The Virtual Tumour, part II

Written by David Orrell

As discussed in the last post, models have two functions – to describe, and to predict. In systems biology, and other areas of science, these are often conflated. We say a model is predictive, when really we mean it is descriptive. But prediction – from the Latin praedicere for “make known beforehand” – is not the same as just reproducing something that is already known. The key element here is the “beforehand” part.

As one random example of how the word “predict” tends to be used, there is the paper called “Boolean Network Model Predicts Cell Cycle Sequence of Fission Yeast”. It’s a bit like seeing a headline anouncing “Weather model predicts existence of storms.” It is no use for a model to predict that storms (or cell cycles) exist, we know that already! We want to predict when a storm will exist, and in particular whether it is going to exist above the exact spot where we have planned our outdoor wedding ceremony (or whatever).

My favourite is the physics area of string theory, where an expert once announced: “String theory predicts gravity.” Thanks!

The reason of course why scientists like to claim their models are predictive is that, as Richard Feynman noted, “The test of science is its ability to predict.” So for a theory to be judged as successful, it should be able to make accurate predictions.
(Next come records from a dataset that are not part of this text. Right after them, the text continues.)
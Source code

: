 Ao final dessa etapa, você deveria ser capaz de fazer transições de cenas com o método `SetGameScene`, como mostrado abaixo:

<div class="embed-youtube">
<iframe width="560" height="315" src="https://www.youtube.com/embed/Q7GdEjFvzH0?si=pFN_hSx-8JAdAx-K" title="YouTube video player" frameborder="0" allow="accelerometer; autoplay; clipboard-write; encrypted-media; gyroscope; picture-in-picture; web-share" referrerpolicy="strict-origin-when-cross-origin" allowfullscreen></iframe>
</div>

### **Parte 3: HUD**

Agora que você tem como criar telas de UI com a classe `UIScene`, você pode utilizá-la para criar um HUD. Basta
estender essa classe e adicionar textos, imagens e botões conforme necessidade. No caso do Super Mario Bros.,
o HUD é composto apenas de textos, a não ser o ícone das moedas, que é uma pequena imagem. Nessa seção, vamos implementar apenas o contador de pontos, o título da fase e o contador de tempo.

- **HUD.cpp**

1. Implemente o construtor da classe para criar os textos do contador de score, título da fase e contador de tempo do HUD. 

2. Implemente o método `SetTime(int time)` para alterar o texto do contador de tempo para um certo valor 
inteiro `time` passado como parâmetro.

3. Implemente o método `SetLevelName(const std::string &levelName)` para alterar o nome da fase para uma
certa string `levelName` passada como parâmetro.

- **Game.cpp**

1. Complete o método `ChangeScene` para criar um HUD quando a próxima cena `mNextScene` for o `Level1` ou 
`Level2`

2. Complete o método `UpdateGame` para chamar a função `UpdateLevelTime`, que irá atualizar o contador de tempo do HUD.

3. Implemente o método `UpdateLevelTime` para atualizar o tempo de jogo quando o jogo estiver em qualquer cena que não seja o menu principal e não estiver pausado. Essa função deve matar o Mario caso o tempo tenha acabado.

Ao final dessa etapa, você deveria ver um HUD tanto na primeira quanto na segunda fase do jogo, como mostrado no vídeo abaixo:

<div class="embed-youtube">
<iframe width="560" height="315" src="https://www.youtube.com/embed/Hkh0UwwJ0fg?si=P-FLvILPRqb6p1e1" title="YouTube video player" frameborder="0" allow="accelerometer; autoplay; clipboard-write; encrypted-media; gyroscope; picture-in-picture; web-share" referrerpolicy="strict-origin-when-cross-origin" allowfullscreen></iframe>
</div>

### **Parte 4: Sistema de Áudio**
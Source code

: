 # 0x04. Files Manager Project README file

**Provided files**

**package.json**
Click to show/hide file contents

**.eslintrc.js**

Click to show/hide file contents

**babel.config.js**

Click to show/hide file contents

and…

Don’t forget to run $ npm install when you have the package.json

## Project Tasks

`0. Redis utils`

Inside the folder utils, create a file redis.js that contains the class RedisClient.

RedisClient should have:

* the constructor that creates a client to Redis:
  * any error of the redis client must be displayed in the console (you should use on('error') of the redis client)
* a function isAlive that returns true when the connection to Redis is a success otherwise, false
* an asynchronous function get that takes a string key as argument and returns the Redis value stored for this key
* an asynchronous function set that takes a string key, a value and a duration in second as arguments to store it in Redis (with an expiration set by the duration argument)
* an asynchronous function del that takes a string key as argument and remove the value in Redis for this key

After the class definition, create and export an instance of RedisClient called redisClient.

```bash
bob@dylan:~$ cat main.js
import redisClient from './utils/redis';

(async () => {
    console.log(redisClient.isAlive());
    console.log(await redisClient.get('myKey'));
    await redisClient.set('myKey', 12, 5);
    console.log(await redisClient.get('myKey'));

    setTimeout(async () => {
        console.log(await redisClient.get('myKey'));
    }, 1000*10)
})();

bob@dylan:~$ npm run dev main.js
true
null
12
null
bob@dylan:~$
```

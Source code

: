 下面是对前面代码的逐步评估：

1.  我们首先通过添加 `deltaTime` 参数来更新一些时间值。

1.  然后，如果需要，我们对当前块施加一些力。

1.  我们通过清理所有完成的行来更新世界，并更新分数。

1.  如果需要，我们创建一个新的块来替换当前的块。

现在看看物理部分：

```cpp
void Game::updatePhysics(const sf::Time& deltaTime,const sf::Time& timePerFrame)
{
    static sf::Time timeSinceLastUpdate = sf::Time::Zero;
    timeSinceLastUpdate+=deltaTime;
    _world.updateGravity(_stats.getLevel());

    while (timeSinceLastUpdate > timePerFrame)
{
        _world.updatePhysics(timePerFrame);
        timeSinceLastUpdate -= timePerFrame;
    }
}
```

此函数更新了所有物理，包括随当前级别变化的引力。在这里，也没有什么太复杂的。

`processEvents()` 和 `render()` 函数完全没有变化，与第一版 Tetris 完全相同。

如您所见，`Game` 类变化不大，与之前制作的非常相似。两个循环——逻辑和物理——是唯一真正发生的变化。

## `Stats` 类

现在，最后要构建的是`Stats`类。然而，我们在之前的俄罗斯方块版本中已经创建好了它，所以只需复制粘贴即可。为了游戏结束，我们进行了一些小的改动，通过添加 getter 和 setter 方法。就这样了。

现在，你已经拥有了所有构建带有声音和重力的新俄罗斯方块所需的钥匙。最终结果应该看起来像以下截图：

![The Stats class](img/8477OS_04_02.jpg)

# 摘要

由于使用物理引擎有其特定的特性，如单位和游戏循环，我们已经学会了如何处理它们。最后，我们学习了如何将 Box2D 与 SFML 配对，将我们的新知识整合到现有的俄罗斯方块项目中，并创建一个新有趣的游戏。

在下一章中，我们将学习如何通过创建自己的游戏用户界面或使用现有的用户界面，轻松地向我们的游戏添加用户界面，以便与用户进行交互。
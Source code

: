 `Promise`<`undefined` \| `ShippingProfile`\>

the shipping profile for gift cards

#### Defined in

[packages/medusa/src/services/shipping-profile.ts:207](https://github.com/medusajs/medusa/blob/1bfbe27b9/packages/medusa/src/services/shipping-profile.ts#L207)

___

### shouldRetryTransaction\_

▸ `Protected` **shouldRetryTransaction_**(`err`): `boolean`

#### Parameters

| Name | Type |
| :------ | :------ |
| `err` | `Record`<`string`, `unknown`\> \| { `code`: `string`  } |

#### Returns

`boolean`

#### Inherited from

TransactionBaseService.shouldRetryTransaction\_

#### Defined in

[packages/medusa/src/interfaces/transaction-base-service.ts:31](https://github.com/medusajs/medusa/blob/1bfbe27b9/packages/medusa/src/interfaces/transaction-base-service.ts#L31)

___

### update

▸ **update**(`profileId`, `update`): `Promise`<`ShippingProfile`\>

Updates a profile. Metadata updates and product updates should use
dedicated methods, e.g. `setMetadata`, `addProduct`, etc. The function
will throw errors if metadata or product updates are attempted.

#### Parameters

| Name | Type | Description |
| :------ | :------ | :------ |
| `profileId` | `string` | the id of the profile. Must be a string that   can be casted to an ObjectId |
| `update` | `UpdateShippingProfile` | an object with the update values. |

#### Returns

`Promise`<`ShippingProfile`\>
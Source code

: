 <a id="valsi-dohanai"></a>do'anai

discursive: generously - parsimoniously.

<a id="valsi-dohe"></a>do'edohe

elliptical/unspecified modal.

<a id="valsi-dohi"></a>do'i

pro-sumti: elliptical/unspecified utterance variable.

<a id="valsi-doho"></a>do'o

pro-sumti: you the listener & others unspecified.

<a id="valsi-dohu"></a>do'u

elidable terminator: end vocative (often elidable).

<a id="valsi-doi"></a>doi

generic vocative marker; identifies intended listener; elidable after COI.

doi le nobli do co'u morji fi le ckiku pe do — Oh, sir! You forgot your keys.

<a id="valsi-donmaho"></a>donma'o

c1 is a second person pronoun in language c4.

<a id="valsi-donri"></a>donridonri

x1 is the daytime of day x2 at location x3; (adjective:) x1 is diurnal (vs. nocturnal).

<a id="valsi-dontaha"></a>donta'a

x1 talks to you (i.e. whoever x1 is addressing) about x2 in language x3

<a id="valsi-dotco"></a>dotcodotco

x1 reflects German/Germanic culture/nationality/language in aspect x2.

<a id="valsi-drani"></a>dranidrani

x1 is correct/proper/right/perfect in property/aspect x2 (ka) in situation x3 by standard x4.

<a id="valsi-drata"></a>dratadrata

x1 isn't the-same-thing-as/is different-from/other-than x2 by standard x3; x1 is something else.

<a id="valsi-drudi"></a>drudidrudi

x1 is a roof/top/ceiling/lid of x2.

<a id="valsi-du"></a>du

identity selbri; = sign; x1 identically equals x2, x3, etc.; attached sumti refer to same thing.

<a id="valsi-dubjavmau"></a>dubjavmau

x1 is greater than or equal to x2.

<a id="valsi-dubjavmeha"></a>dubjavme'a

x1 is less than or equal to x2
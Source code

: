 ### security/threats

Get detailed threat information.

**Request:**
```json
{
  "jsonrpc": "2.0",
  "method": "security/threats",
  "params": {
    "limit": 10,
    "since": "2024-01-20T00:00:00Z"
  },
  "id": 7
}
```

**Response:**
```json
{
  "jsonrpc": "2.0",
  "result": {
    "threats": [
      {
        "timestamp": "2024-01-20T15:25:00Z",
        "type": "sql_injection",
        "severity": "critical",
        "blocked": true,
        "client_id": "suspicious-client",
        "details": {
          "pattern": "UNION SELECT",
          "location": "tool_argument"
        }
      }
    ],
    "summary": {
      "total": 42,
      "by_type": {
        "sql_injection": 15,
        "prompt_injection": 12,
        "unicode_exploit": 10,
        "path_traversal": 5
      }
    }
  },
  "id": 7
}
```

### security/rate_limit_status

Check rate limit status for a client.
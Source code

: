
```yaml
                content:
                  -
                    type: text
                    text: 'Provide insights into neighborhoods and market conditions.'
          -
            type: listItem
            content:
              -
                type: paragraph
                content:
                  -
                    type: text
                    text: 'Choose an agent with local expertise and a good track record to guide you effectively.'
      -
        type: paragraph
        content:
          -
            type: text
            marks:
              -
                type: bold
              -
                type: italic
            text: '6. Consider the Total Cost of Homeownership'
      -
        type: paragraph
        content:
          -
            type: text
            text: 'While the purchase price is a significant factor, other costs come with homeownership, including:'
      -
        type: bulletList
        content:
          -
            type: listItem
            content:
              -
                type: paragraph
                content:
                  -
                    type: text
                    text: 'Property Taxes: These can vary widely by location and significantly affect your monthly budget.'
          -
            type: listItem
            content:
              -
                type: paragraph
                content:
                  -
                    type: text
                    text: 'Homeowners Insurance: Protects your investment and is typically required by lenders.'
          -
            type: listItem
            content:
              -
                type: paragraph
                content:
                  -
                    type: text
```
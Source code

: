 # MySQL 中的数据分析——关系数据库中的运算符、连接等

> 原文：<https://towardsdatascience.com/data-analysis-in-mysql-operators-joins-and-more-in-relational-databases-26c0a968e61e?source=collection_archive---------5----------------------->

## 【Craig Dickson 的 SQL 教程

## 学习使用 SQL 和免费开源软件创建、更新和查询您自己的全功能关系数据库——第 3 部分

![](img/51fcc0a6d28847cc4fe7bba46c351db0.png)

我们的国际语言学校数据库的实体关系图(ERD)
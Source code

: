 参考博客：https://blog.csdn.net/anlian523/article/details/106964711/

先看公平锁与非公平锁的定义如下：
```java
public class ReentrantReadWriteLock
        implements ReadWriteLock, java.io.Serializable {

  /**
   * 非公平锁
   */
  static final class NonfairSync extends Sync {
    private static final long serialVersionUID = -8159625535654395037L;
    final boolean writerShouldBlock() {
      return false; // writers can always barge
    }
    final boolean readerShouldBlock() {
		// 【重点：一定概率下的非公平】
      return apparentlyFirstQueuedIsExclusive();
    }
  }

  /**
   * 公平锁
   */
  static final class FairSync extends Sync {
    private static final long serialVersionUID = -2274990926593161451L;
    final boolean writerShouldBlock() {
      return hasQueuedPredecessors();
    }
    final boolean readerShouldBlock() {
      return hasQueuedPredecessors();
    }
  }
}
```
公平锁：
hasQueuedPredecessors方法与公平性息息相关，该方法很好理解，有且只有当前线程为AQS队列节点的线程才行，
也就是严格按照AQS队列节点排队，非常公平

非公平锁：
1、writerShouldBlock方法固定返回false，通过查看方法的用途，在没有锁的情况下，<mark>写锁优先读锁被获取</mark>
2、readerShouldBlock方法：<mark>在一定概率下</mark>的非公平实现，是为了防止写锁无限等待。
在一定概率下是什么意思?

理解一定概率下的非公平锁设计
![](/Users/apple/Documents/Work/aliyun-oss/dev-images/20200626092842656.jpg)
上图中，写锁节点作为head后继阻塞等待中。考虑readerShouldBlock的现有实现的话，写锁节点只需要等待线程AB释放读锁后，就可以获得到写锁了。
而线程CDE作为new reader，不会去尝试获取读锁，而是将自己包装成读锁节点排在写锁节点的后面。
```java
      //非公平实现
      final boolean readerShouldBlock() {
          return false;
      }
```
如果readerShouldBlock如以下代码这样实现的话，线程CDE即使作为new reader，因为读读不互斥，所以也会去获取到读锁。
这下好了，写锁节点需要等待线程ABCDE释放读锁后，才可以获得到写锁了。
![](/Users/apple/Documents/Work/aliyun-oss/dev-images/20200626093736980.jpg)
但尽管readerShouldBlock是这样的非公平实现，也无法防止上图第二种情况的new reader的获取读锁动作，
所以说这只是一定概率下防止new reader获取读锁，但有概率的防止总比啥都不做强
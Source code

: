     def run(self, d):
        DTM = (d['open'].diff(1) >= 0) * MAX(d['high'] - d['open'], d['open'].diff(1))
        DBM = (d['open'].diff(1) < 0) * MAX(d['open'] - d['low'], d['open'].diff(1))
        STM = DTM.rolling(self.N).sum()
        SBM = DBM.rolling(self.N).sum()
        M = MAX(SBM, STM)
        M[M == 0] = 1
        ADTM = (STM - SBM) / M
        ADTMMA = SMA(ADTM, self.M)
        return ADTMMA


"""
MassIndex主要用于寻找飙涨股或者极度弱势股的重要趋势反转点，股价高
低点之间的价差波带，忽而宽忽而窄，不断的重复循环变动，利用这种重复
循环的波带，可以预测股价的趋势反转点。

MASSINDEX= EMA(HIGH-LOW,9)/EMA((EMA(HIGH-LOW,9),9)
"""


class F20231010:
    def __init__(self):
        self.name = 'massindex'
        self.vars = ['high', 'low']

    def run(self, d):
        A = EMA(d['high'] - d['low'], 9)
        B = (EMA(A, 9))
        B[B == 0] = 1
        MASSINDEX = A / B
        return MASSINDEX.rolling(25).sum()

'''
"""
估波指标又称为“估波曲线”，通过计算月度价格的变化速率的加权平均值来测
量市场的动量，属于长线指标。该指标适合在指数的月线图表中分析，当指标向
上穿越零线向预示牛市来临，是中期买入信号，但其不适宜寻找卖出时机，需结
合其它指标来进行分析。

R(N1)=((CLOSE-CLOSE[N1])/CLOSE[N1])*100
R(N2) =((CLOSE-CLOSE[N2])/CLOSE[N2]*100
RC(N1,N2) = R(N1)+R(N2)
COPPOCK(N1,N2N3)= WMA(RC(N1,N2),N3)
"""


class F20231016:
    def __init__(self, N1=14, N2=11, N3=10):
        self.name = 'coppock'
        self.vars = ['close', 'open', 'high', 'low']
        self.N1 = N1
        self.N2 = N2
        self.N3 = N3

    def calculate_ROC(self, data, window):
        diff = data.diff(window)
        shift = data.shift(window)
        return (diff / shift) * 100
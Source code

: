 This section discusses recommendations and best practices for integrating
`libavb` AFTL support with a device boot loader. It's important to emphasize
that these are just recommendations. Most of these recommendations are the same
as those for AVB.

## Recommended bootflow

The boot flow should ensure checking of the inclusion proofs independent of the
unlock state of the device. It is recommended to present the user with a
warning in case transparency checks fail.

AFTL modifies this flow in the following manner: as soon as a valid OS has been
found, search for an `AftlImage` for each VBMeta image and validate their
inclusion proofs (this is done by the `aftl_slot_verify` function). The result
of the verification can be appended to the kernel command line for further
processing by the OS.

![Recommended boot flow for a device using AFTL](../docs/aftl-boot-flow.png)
Conversely, when models fail to make accurate predictions, then in theory that should invalidate them.

In the case of the Virtual Tumour, our aim was to build a model that was predictive, rather than descriptive. And here we come to another issue, which is that description and predicton are not just different, but they are often actually opposed to a degree. Adding extra parameters and more bells and whistles to a model will make it look more realistic. It will also make it less good at prediction, because of the uncertainty around the values for all those parameters, and also how they will interact.

As Gutenkunst et al. wrote in a 2007 paper, the existence of “sloppy parameters” in complex models means that “measurements must be formidably precise and complete to usefully constrain many model predictions.” In practice, the parameters are adjusted to fit the existing data; but because the parameters are under-determined by the data, the result is overfitting. And as Nate Silver pointed out in his 2012 book The Signal and the Noise, “Overfitting represents a double whammy: it makes our model look better on paper but perform worse in the real world.”

This is why, as Makridakis and Hibon (2007) showed, simple models consistently outperform more complicated models at prediction tests. Of course, a model has to capture the essence of the underlying system, so must be what the statistician Arnold Zellner called “sophisticatedly simple”.

Or as the applied mathematican and quantitative finance expert Paul Wilmott puts it, the aim is to operate in the “mathematical sweetspot” between over-simplicity and over-complexity: “Being blinded by mathematical science and consequently believing your models is all too common in quantitative finance” as in systems biology.

Our approach to this conundrum  was to keep the unit of analysis at the level of the cell, but to reduce the complexity of the cell cycle model so that it focused only on the effect of drugs during particular phases. The result was a stripped-down agent-based model which modelled a cell population as the cells grew, divided, were exposed to drugs, and so on – and which could still capture things like synchronisation effects which play such a big role in oncology treatments.

After all, we weren’t trying to predict that tumours exist – we were trying to help stop them. In our next post in this series, we will look at how our approach measures up against other models.